Terrorist suspect Daniel Khalife should have been in a category A maximum security prison over his espionage charges, a senior government adviser on terrorism says.
Jonathan Hall QC, the UK’s independent assessor of terrorism law, questioned why former soldier Khalife, 21, was placed in HMP Wandsworth, a category B prison in south London, after being charged with a crime against the state as potential spy for Iran.
He is said to have escaped on Wednesday morning by tying himself to the bottom of a van after leaving the prison kitchen in a chef’s uniform.
Alex Chalk, the justice secretary, has ordered a report into whether Khalife’s security level was appropriately graded to place him in a category B prison rather than a category A, like the high-security Belmarsh prison in the south-east from London.
Mr Hall said that, unlike many other terrorists, anyone accused of espionage could have access to a network of supporters linked to a hostile state.

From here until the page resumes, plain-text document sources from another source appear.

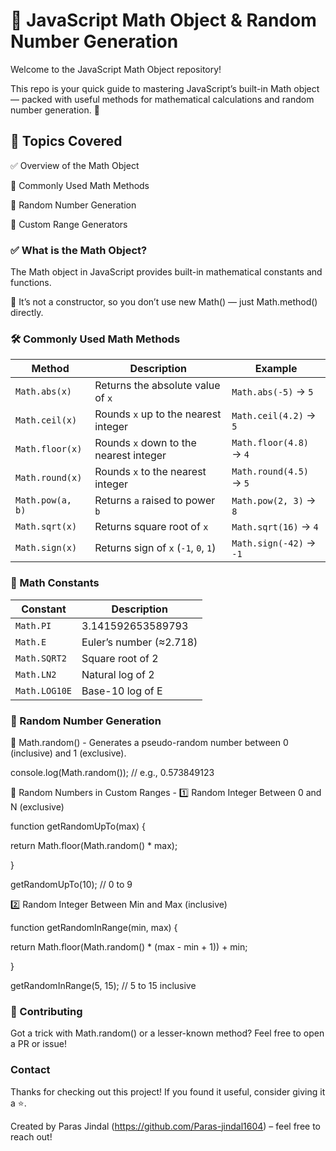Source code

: # 🧮 JavaScript Math Object & Random Number Generation

Welcome to the JavaScript Math Object repository!

This repo is your quick guide to mastering JavaScript’s built-in Math object — packed with useful methods for mathematical calculations and random number generation. 🎲


## 📌 Topics Covered

✅ Overview of the Math Object


🧠 Commonly Used Math Methods


🎲 Random Number Generation


🔁 Custom Range Generators


### ✅ What is the Math Object?

The Math object in JavaScript provides built-in mathematical constants and functions.


📌 It’s not a constructor, so you don’t use new Math() — just Math.method() directly.


### 🛠️ Commonly Used Math Methods


| Method              | Description                            | Example                   |
| ------------------- | -------------------------------------- | ------------------------- |
| `Math.abs(x)`       | Returns the absolute value of `x`      | `Math.abs(-5)` → `5`      |
| `Math.ceil(x)`      | Rounds `x` up to the nearest integer   | `Math.ceil(4.2)` → `5`    |
| `Math.floor(x)`     | Rounds `x` down to the nearest integer | `Math.floor(4.8)` → `4`   |
| `Math.round(x)`     | Rounds `x` to the nearest integer      | `Math.round(4.5)` → `5`   |
| `Math.pow(a, b)`    | Returns `a` raised to power `b`        | `Math.pow(2, 3)` → `8`    |
| `Math.sqrt(x)`      | Returns square root of `x`             | `Math.sqrt(16)` → `4`     |
| `Math.sign(x)`      | Returns sign of `x` (`-1`, `0`, `1`)   | `Math.sign(-42)` → `-1`   |



### 🔢 Math Constants


| Constant      | Description             |
| ------------- | ----------------------- |
| `Math.PI`     | 3.141592653589793       |
| `Math.E`      | Euler’s number (≈2.718) |
| `Math.SQRT2`  | Square root of 2        |
| `Math.LN2`    | Natural log of 2        |
| `Math.LOG10E` | Base-10 log of E        |



### 🎲 Random Number Generation

🔸 Math.random()  -  Generates a pseudo-random number between 0 (inclusive) and 1 (exclusive).

console.log(Math.random()); // e.g., 0.573849123

🔁 Random Numbers in Custom Ranges  -  1️⃣ Random Integer Between 0 and N (exclusive)


function getRandomUpTo(max)
{

  return Math.floor(Math.random() * max);
  
}

getRandomUpTo(10); // 0 to 9


2️⃣ Random Integer Between Min and Max (inclusive)

function getRandomInRange(min, max)
{

  return Math.floor(Math.random() * (max - min + 1)) + min;
  
}

getRandomInRange(5, 15); // 5 to 15 inclusive



### 🙌 Contributing

Got a trick with Math.random() or a lesser-known method? Feel free to open a PR or issue!


### Contact

Thanks for checking out this project! If you found it useful, consider giving it a ⭐️.

Created by Paras Jindal (https://github.com/Paras-jindal1604) – feel free to reach out!
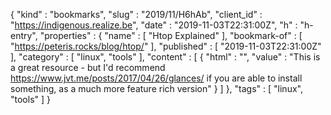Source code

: {
  "kind" : "bookmarks",
  "slug" : "2019/11/H6hAb",
  "client_id" : "https://indigenous.realize.be",
  "date" : "2019-11-03T22:31:00Z",
  "h" : "h-entry",
  "properties" : {
    "name" : [ "Htop Explained" ],
    "bookmark-of" : [ "https://peteris.rocks/blog/htop/" ],
    "published" : [ "2019-11-03T22:31:00Z" ],
    "category" : [ "linux", "tools" ],
    "content" : [ {
      "html" : "",
      "value" : "This is a great resource - but I'd recommend https://www.jvt.me/posts/2017/04/26/glances/ if you are able to install something, as a much more feature rich version"
    } ]
  },
  "tags" : [ "linux", "tools" ]
}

Power that is not open to other terrorists
“You would wonder: Can they get help? Is it possible that he is part of a network that has a capacity that is not open to other terrorists,” he said. “I would have thought that someone accused of espionage should be held more securely.”

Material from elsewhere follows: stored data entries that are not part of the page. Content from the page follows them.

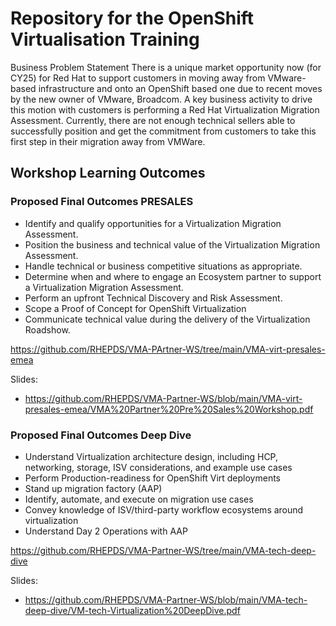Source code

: # Repository for the OpenShift Virtualisation Training

Business Problem Statement 
There is a unique market opportunity now (for CY25) for Red Hat to support customers in moving away from VMware-based infrastructure and onto an OpenShift based one due to recent moves by the new owner of VMware, Broadcom. A key business activity to drive this motion with customers is performing a Red Hat Virtualization Migration Assessment.  Currently, there are not enough technical sellers able to successfully position and get the commitment from customers to take this first step in their migration away from VMWare.

## Workshop Learning Outcomes

### Proposed Final Outcomes PRESALES

* Identify and qualify opportunities for a Virtualization Migration Assessment.
* Position the business and technical value of the Virtualization Migration Assessment.
* Handle technical or business competitive situations as appropriate.
* Determine when and where to engage an Ecosystem partner to support a Virtualization Migration Assessment.
* Perform an upfront Technical Discovery and Risk Assessment.
* Scope a Proof of Concept for OpenShift Virtualization
* Communicate technical value during the delivery of the Virtualization Roadshow.

https://github.com/RHEPDS/VMA-PArtner-WS/tree/main/VMA-virt-presales-emea

Slides: 
* https://github.com/RHEPDS/VMA-Partner-WS/blob/main/VMA-virt-presales-emea/VMA%20Partner%20Pre%20Sales%20Workshop.pdf

### Proposed Final Outcomes Deep Dive

* Understand Virtualization architecture design, including HCP, networking, storage, ISV considerations, and example use cases
* Perform Production-readiness for OpenShift Virt deployments 
* Stand up migration factory (AAP)
* Identify, automate, and execute on migration use cases 
* Convey knowledge of ISV/third-party workflow ecosystems around virtualization
* Understand Day 2 Operations with AAP 

https://github.com/RHEPDS/VMA-Partner-WS/tree/main/VMA-tech-deep-dive

Slides:
* https://github.com/RHEPDS/VMA-Partner-WS/blob/main/VMA-tech-deep-dive/VM-tech-Virtualization%20DeepDive.pdf
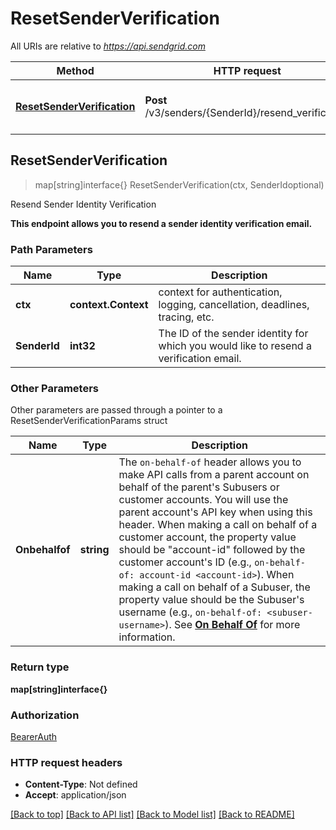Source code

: # ResetSenderVerification

All URIs are relative to *https://api.sendgrid.com*

Method | HTTP request | Description
------------- | ------------- | -------------
[**ResetSenderVerification**](ResetSenderVerification.md#ResetSenderVerification) | **Post** /v3/senders/{SenderId}/resend_verification | Resend Sender Identity Verification



## ResetSenderVerification

> map[string]interface{} ResetSenderVerification(ctx, SenderIdoptional)

Resend Sender Identity Verification

**This endpoint allows you to resend a sender identity verification email.**

### Path Parameters


Name | Type | Description
------------- | ------------- | -------------
**ctx** | **context.Context** | context for authentication, logging, cancellation, deadlines, tracing, etc.
**SenderId** | **int32** | The ID of the sender identity for which you would like to resend a verification email.

### Other Parameters

Other parameters are passed through a pointer to a ResetSenderVerificationParams struct


Name | Type | Description
------------- | ------------- | -------------
**Onbehalfof** | **string** | The `on-behalf-of` header allows you to make API calls from a parent account on behalf of the parent's Subusers or customer accounts. You will use the parent account's API key when using this header. When making a call on behalf of a customer account, the property value should be \"account-id\" followed by the customer account's ID (e.g., `on-behalf-of: account-id <account-id>`). When making a call on behalf of a Subuser, the property value should be the Subuser's username (e.g., `on-behalf-of: <subuser-username>`). See [**On Behalf Of**](https://docs.sendgrid.com/api-reference/how-to-use-the-sendgrid-v3-api/on-behalf-of) for more information.

### Return type

**map[string]interface{}**

### Authorization

[BearerAuth](../README.md#BearerAuth)

### HTTP request headers

- **Content-Type**: Not defined
- **Accept**: application/json

[[Back to top]](#) [[Back to API list]](../README.md#documentation-for-api-endpoints)
[[Back to Model list]](../README.md#documentation-for-models)
[[Back to README]](../README.md)


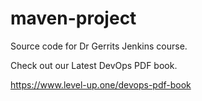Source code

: # maven-project
Source code for Dr Gerrits Jenkins course.

Check out our Latest DevOps PDF book.

https://www.level-up.one/devops-pdf-book
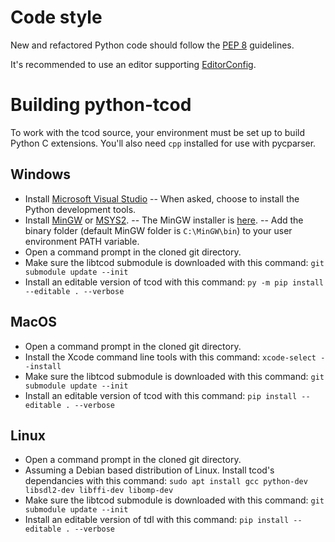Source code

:
# Code style

New and refactored Python code should follow the
[PEP 8](https://www.python.org/dev/peps/pep-0008/) guidelines.

It's recommended to use an editor supporting
[EditorConfig](https://editorconfig.org/).

# Building python-tcod

To work with the tcod source, your environment must be set up to build
Python C extensions.  You'll also need `cpp` installed for
use with pycparser.

## Windows

- Install [Microsoft Visual Studio](https://www.visualstudio.com/vs/community/)
-- When asked, choose to install the Python development tools.
- Install [MinGW](http://www.mingw.org/) or [MSYS2](https://www.msys2.org/).
-- The MinGW installer is [here](https://sourceforge.net/projects/mingw/files/latest/download).
-- Add the binary folder (default MinGW folder is `C:\MinGW\bin`) to your user
   environment PATH variable.
- Open a command prompt in the cloned git directory.
- Make sure the libtcod submodule is downloaded with this command:
  `git submodule update --init`
- Install an editable version of tcod with this command:
  `py -m pip install --editable . --verbose`

## MacOS

- Open a command prompt in the cloned git directory.
- Install the Xcode command line tools with this command:
  `xcode-select --install`
- Make sure the libtcod submodule is downloaded with this command:
  `git submodule update --init`
- Install an editable version of tcod with this command:
  `pip install --editable . --verbose`

## Linux

- Open a command prompt in the cloned git directory.
- Assuming a Debian based distribution of Linux.
  Install tcod's dependancies with this command:
  `sudo apt install gcc python-dev libsdl2-dev libffi-dev libomp-dev`
- Make sure the libtcod submodule is downloaded with this command:
  `git submodule update --init`
- Install an editable version of tdl with this command:
  `pip install --editable . --verbose`
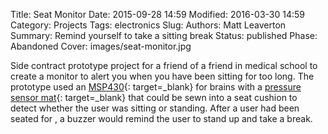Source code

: Title: Seat Monitor
Date: 2015-09-28 14:59
Modified: 2016-03-30 14:59
Category: Projects
Tags: electronics
Slug:
Authors: Matt Leaverton
Summary: Remind yourself to take a sitting break
Status: published
Phase: Abandoned
Cover: images/seat-monitor.jpg

Side contract prototype project for a friend of a friend in medical school to create a monitor to
alert you when you have been sitting for too long. The prototype used an [MSP430](https://www.ti.com/product/MSP430G2553/part-details/MSP430G2553IN20){: target=_blank} for brains with a 
[pressure sensor mat](https://www.surveillance-video.com/security-925.html){: target=_blank} that could be sewn into a seat cushion to detect whether the user was
sitting or standing. After a user had been seated for <configurable length of time>, a buzzer would
remind the user to stand up and take a break.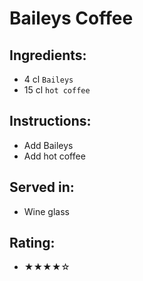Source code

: # Baileys Coffee

## Ingredients:
- 4 cl `Baileys`
- 15 cl `hot coffee`

## Instructions:
- Add Baileys
- Add hot coffee

## Served in:
- Wine glass

## Rating:
- ★★★★☆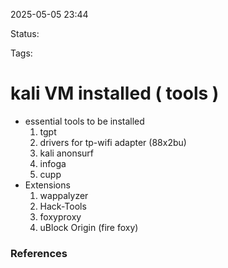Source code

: 2025-05-05 23:44

Status:

Tags:

# kali VM installed ( tools )

- essential tools to be installed 
	1. tgpt 
	2. drivers for tp-wifi adapter (88x2bu)
	3. kali anonsurf 
	4. infoga 
	5. cupp
- Extensions
	1. wappalyzer
	2. Hack-Tools
	3. foxyproxy 
	4. uBlock Origin (fire foxy)


### References

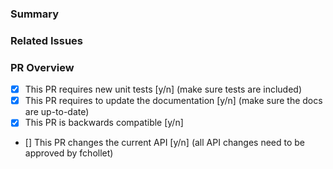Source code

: ### Summary

### Related Issues

### PR Overview

- [x] This PR requires new unit tests [y/n] (make sure tests are included)
- [x] This PR requires to update the documentation [y/n] (make sure the docs are up-to-date)
- [x] This PR is backwards compatible [y/n]
- [] This PR changes the current API [y/n] (all API changes need to be approved by fchollet)
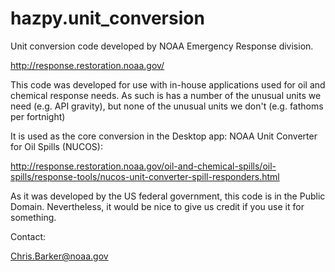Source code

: hazpy.unit_conversion
=====================

Unit conversion code developed by NOAA Emergency Response division.

http://response.restoration.noaa.gov/

This code was developed for use with  in-house applications used for oil and chemical response needs. As such is has a number
of the unusual units we need (e.g. API gravity), but none of the unusual units we don't (e.g. fathoms per fortnight)

It is used as the core conversion in the Desktop app:  NOAA Unit Converter for Oil Spills (NUCOS):

http://response.restoration.noaa.gov/oil-and-chemical-spills/oil-spills/response-tools/nucos-unit-converter-spill-responders.html


As it was developed by the US federal government, this code is in the Public Domain. Nevertheless, it would be nice to give us credit if you use it for something.


Contact:

Chris.Barker@noaa.gov

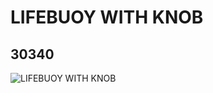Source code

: # LIFEBUOY WITH KNOB
## 30340
![LIFEBUOY WITH KNOB](https://lc-www-live-s.legocdn.com/media/bricks/5/2/4116785.jpg)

The ex-Signals soldier, formally based at Beacon Barracks in Stafford, was charged in January with breaching the Official Secrets Act by allegedly committing ‘an act prejudicial to the security or interests’ of Britain in a plot allegedly linked to an enemy nation. .
Khalife, born in Britain but with Middle Eastern heritage, is said to have collected details that “could be useful to an enemy” between May 2019 and January 2022.
He was also accused of eliciting information about members of the armed forces useful for terrorism by capturing personal data from the Defense Department’s joint personnel administration system on August 2, 2021.
Khalife was arrested on January 2 this year after allegedly planting fake bombs – three canisters of wires – on a desk in his barracks.
Security flaws
The soldier was discharged from the military when he faced criminal charges of committing a bomb fraud “with the intent to induce in another person the belief that the said objects were likely to explode or ignite.”
Since his arrest, judges have refused to grant the terror suspect bail ahead of his trial at Woolwich Crown Court on November 20. Khalife was last seen in public at the Old Bailey in July when he denied all three charges.
Mr Chalk has also ordered an investigation into security failures that allowed Khalife to escape and whether all prisoners at Wandsworth have been properly categorized. There will also be a review of all 271 terrorist prisoners in English and Welsh prisons to determine whether they are being held in the correct prisons.